**EXERCISE PROMPT**. What number of lines in the entries hold the string "framework"? Answer with it alone.

**DATA FOR PROCESSING**.
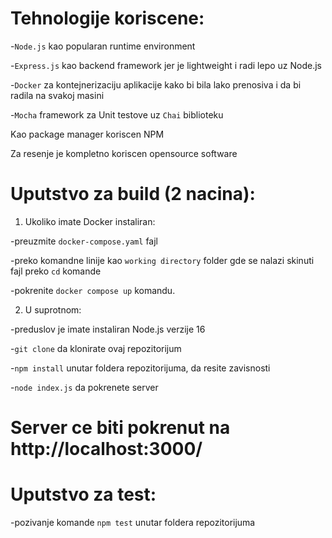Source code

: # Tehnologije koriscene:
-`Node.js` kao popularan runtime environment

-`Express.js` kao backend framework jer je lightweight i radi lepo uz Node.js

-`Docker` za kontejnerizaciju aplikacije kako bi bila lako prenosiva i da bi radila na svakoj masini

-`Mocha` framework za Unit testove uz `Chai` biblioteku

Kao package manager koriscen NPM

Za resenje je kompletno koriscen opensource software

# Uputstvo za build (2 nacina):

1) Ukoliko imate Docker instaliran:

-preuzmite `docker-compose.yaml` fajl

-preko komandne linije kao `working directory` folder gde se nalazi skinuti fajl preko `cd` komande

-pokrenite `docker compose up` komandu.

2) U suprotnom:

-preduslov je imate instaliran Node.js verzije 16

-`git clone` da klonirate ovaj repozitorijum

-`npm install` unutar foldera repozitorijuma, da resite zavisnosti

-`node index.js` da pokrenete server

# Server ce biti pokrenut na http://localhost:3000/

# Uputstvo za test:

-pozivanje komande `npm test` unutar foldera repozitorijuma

**RESPONSE TO THE EXERCISE**. 2